As the Py in PyStarburst suggests, you clearly need Python installed. For my Mac, I set this up with brew a long time ago. For your environment, you may do something different.

$ brew install python
    ... many lines rm'd ...
$ python3 --version
Python 3.10.9

I then needed to get pip set up. Here’s what I did.

$ python3 -m ensurepip
    ... many lines rm'd ...
$ python3 -m pip install --upgrade pip
    ... many lines rm'd ...
$ pip --version
pip 23.2.1 from ... (python 3.10)

At this point you can get some more help from Starburst Galaxy by visiting Partner connect >> Drivers & Clients >> PyStarburst which surfaces a pop-up like the following. Use the Select cluster pulldown to align with the cluster you want to run some PyStarburst code against.

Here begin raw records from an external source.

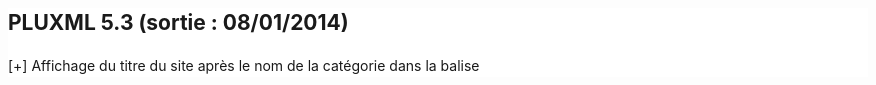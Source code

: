 ## PLUXML 5.3 (sortie : 08/01/2014) ##

[+] Affichage du titre du site après le nom de la catégorie dans la balise <title> (amélioration du référencement)
[+] Administration: ajout d'un message de confirmation avant les suppressions en masse
[+] Administration: ajout d'un favicon
[+] Administration > Pages statiques: possibilité d'ajouter des urls internes commençant par le caractère ?
[+] Administration > Paramètres > Plugins: affichage d'un message d'information en rouge pour un plugin activé non configuré si requiert une configuration
[+] Administration > Paramètres > Plugins: ajout menu "Code css" pour gérer un fichier admin.css et site.css propre à chaque plugin (dans un dossier css du plugin)
[+) plxShow::artReadMore nouvelle fonction permettant d'afficher le lien "Lire la suite"
[+] plxShow::tagList ajout tri des tags par ordre alphabétique, random, aucun (alpha|random|'')
[+] plxShow::lastComList traduction oubliée (a dit)
[+] plxShow::staticList réécriture de la fonction pour mieux gérer l'affichage des groupes et permettre de faire des menus déroulants plus facilement
[+] plxShow::lastArtList ajout du paramètre sort pour permettre de trier l'affichage des derniers articles par date croissante, décroissante ou par titre (sort|rsort|alpha)
[+] plxUtils::printInput ajout du paramètre placeholder
[+] plxUtils::printSelect génération de l'id du champ à partir d'un paramètre si renseigné, sinon génération automatique
[+] plxUtils::sendMail ajout de Reply-To et Date
[+] plxUtils::minify nouvelle fonction pour minifier un buffer de sortie
[+] Nouveau thème par défaut
[+] Mise à jour traduction espagnole (contribution toote)
[+] Modification pour tenir compte des proxies HTTPS
BUG Administration: menu en double dans la sidebar d'administration si setAdminMenu utilisé dans les plugins
BUG plxUtils::getRacine problème avec certains hébergeurs (caractère \ en fin d'url)
BUG plxUtils::getGets mauvais renvoi des paramètres passés dans l'url
BUG plxShow::error404 erreur de syntaxe (espace en trop)
BUG plxShow::pageTitle mauvais affichage du nom du tag (mode tags)
BUG Thème par défaut fichier tags.php: mauvais affichage du nom du tag
BUG fix #23: plxUtils::rel2abs liens spéciaux en *:// mal interprétés
BUG fix #24: exclusion des fichiers articles .xml ne commençant pas par un n° d'article
Bug fix #25: Administration > Paramètres > Configuration avancée : .htaccess modifié quand clic sur le bouton "Modifier la configuration avancée"
BUG fix #31: plxShow::artCat mauvais affichage des catégories d'un article quand article assigné à la catégorie "Page d'accueil"
BUG fix #33: plxUtils::rel2abs liens avec des simples quote non réécrits
BUG fix #35: Connexion impossible suite à la modification du login admin 001
BUG fix #36: plxUtils::checkSite mauvaise validation url
BUG fix #43: Undefined index: HTTP_ACCEPT_ENCODING
BUG fix #44: Accès index tableau inexistant

## PLUXML 5.2 (sortie : 04/08/2013) ##

[+] sitemap.php: ajout des hooks SitemapBegin et SitemapEnd
[+] feed.php: ajout des hooks FeedBegin et FeedEnd
[+] Récupération automatique de la racine du site
[+] plxShow::lastArtList: ajout de #art_chapo(num) pour afficher n caractères du chapo
[+] plxShow::artAuthorInfos: ajout de #art_author pour afficher l'auteur de l'article
[+] plxDate: gestion du libellé court des mois
[+] Template pour la page d'accueil (Administration > Paramètres > Options d'affichage > déroulant "Template de la page d'accueil")
[+] Administration - rédaction d'un article: vérification de l'unicité de l'url de l'article
[+] Administration > Paramètres > Plugins: nouvel écran de gestion des plugins
[+] Réécriture d'une partie du moteur des plugins pour accélerer le temps de chargement et réduire l'occupation mémoire
[-] Suppression du paramètre racine dans le fichier de configuration parametres.xml
BUG fix #4  Gestionnaire de médias: mauvais tri ddu déroulant 'Dossier'
BUG fix #2  Notice à l'activation d'un plugin si des plugins ont été supprimés manuellement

Click on the Download connection file button to get something like the following (file is named main.py) which has everything filled in, except the password. I masked out the values from my orange strike-outs above, too.

import trino
from pystarburst import Session

db_parameters = {
    "host": "tXXXXXXXXXXe.trino.galaxy.starburst.io",
    "port": 443,
    "http_scheme": "https",
    # Setup authentication through login or password or any other supported authentication methods
    # See docs: https://github.com/trinodb/trino-python-client#authentication-mechanisms
    "auth": trino.auth.BasicAuthentication("lXXXXXX/XXXXXXn", "<password>")
}
session = Session.builder.configs(db_parameters).create()
session.sql("SELECT * FROM system.runtime.nodes").collect()

Just to clean that up and make things go a bit smoother, delete lines 8 & 9 and then add the following two lines after line 2.

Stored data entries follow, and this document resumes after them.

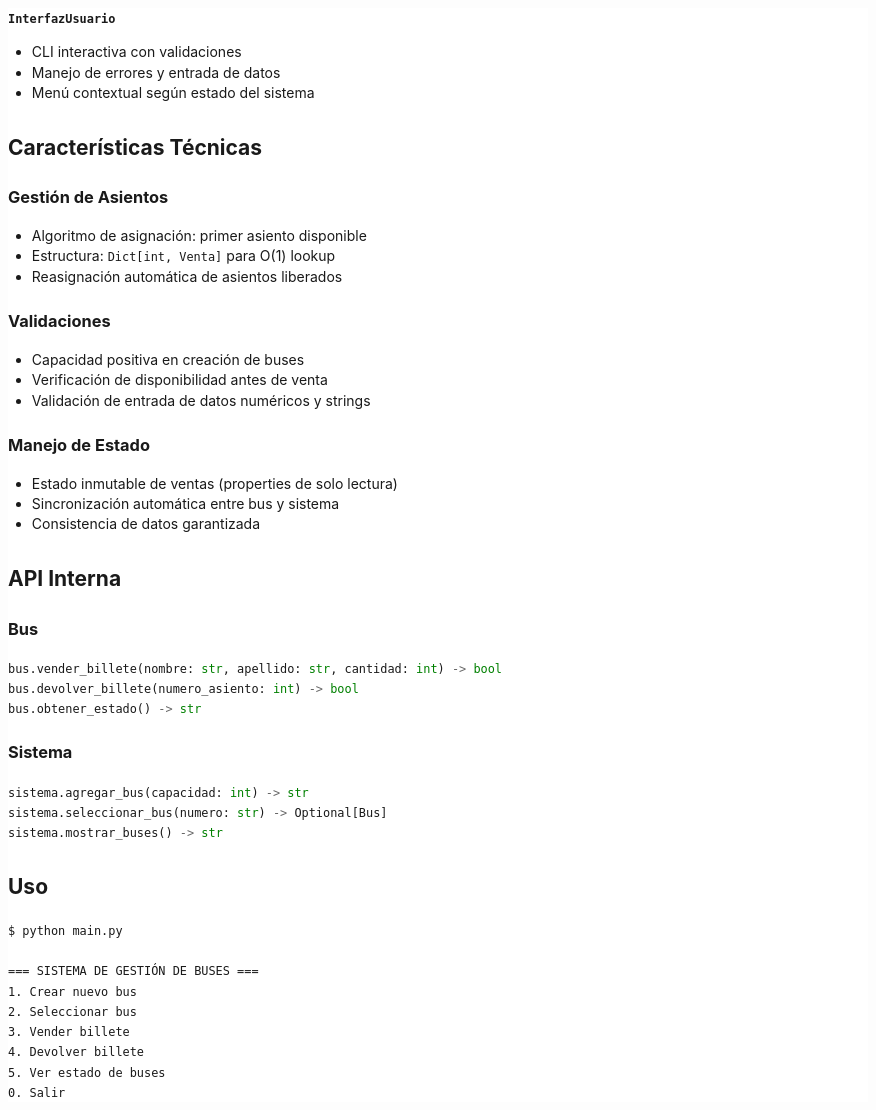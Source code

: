 **`InterfazUsuario`**
- CLI interactiva con validaciones
- Manejo de errores y entrada de datos
- Menú contextual según estado del sistema

## Características Técnicas

### Gestión de Asientos
- Algoritmo de asignación: primer asiento disponible
- Estructura: `Dict[int, Venta]` para O(1) lookup
- Reasignación automática de asientos liberados

### Validaciones
- Capacidad positiva en creación de buses
- Verificación de disponibilidad antes de venta
- Validación de entrada de datos numéricos y strings

### Manejo de Estado
- Estado inmutable de ventas (properties de solo lectura)
- Sincronización automática entre bus y sistema
- Consistencia de datos garantizada

## API Interna

### Bus
```python
bus.vender_billete(nombre: str, apellido: str, cantidad: int) -> bool
bus.devolver_billete(numero_asiento: int) -> bool
bus.obtener_estado() -> str
```

### Sistema
```python
sistema.agregar_bus(capacidad: int) -> str
sistema.seleccionar_bus(numero: str) -> Optional[Bus]
sistema.mostrar_buses() -> str
```

## Uso

```bash
$ python main.py

=== SISTEMA DE GESTIÓN DE BUSES ===
1. Crear nuevo bus
2. Seleccionar bus  
3. Vender billete
4. Devolver billete
5. Ver estado de buses
0. Salir
```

from pystarburst import functions as f
from pystarburst.functions import col

Lastly, replace the last line with the following (assuming you are using the TPCH catalog on the cluster you selected earlier).

session.table("tpch.tiny.region").show()

Back in the pop-up from earlier, there is a link to the PyStarburst docs site. From there, run the pip install command listed in the Install the library section. There is also some boilerplate code that you already have manipulated above.

Test the boilerplate code

The docs site above also points to an example Jupyter notebook and that suggests you should be using Jupyter, or another web-based notebook tool. That’s a great path to go down, but I’m going to keep it a bit more simple and just run my code from the CLI.

$ python3 main.py
----------------------------------------------------------------------------------
|"regionkey"  |"name"       |"comment"                                           |
----------------------------------------------------------------------------------
|0            |AFRICA       |lar deposits. blithely final packages cajole. r...  |
|1            |AMERICA      |hs use ironic, even requests. s                     |
|2            |ASIA         |ges. thinly even pinto beans ca                     |
|3            |EUROPE       |ly final courts cajole furiously final excuse       |
|4            |MIDDLE EAST  |uickly special accounts cajole carefully blithe...  |
----------------------------------------------------------------------------------

Awesome! We used the API to basically run a SELECT statement, which verified we can create a DataFrame with code that ran in Starburst Galaxy. In fact, you can see in Query history that it was run.

Explore the API

The docs page from above has a link to the detailed PyStarburst DataFrame API documentation site. As mentioned at the start of this post, I am NOT going to try to teach you Spark’s DataFrame API here. If this is totally new to you, one place you might start is this programming guide on the Apache Spark website.

I’ll be building some training around PyStarburst and it will surely start from the basics of what a DataFrame is and build from there. Ping me if you’re interested in such a class. Of course, I’ll let you know what the code below is doing — at least at a high-level.

Select a full table

Add these next lines to the end of your Python source file which use the table() function to grab hold of the customer table and then display the first 10 rows (the show() function, without an integer as an argument, defaults to 10) and then run it with python3 main.py as shown above.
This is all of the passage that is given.